ABSTRACT
Gene and small interference RNA (siRNA) therapy has tremendous potential for the treatm ent of numerous diseases, including cancer as well as genetic, metabolic, and inflammatory diseases. Realization of this potential has been primarily halted by challenges associated with the delivery of these materials at desired biological target sites. Oral administration of nucleic acids is even more challenging since additional physiological barriers of the GI tract which rapidly degrade administered naked nucleic acids have to be bypassed. In order to protect nucleic acids from rapid degradation in the GI tract, a delivery vector is needed which can adequately protect the encapsulated payload, along with capability to facilitate uptake and in vivo expression of delivered material by desired target cells. In
this chapter, we will discuss polyester-based multicompartmental systems for oral gene and siRNA delivery developed in our laboratories.

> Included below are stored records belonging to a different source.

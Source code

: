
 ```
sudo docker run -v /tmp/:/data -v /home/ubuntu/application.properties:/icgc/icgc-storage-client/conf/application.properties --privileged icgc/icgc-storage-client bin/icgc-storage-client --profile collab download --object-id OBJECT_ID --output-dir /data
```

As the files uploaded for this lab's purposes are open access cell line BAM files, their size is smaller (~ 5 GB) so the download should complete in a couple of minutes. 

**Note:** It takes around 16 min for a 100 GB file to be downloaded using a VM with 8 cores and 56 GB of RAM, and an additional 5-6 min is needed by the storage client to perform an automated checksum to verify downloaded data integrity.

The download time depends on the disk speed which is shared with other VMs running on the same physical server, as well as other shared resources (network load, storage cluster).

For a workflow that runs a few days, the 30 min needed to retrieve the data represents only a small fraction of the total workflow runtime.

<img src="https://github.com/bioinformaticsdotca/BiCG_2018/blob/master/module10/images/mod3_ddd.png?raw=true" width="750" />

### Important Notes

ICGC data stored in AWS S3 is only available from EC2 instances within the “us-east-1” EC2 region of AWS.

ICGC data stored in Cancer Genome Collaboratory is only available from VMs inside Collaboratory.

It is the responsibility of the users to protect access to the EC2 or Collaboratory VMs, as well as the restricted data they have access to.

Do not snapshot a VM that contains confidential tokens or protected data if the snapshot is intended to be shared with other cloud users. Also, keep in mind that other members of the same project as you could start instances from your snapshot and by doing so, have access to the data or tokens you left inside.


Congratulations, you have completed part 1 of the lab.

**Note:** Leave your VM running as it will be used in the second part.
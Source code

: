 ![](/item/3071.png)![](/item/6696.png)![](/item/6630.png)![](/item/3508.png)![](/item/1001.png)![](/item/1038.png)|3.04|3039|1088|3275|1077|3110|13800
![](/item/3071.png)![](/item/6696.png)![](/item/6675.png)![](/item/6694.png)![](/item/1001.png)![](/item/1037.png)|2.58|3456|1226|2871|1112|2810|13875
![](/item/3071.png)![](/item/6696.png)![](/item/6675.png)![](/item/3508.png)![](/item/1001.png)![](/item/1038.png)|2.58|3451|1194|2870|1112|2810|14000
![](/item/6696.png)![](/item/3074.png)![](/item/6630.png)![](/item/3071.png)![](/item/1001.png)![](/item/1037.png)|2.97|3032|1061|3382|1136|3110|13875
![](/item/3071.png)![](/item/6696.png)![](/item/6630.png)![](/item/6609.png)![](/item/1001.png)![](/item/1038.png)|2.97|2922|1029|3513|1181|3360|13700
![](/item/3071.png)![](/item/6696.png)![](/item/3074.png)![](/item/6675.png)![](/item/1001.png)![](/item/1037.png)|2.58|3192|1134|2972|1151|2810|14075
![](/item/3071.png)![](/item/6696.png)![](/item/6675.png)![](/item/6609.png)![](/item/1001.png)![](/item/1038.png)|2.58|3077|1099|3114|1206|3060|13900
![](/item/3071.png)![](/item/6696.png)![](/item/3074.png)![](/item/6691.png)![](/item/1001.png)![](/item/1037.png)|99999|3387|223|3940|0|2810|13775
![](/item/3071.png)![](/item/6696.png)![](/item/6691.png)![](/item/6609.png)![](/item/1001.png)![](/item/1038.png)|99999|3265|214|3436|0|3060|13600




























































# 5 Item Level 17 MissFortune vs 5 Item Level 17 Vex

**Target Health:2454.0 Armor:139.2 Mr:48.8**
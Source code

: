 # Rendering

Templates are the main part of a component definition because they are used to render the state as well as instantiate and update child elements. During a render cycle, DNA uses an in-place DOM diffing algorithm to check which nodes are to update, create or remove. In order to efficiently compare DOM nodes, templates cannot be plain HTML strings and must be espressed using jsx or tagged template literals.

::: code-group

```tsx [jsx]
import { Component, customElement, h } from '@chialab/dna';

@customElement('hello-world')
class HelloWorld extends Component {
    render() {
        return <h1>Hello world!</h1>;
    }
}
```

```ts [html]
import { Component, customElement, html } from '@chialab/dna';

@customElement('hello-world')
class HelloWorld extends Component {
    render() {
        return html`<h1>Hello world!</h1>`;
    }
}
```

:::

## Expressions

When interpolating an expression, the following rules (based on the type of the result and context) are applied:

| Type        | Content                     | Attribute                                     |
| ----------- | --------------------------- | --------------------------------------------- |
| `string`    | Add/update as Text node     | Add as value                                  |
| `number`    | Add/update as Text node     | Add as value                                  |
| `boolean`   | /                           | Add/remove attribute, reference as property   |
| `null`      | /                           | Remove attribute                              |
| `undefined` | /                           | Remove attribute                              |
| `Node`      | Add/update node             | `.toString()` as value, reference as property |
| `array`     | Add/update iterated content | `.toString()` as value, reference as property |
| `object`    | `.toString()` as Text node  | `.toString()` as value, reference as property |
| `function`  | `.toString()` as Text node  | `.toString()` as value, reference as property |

A solid-in-solid multicompartmental system referred to as nanoparticle-in-microsphere oral system (NiMOS) consisting of type B gelatin nanoparticles encapsulated within poly(c-caprolactone) (PCL)-based microsphere was developed for intestinal nucleic acid delivery via the oral route. This system was evaluated for local anti-inflammatory nucleic acid therapy for the treatm ent of inflammatory bowel disease (IBD) in colitis bearing mice. Results obtained from these studies demonstrate utility of multicompartmental systems for overcoming physiological barriers and enabling site-specific release of encapsulated material for alleviating disease symptoms.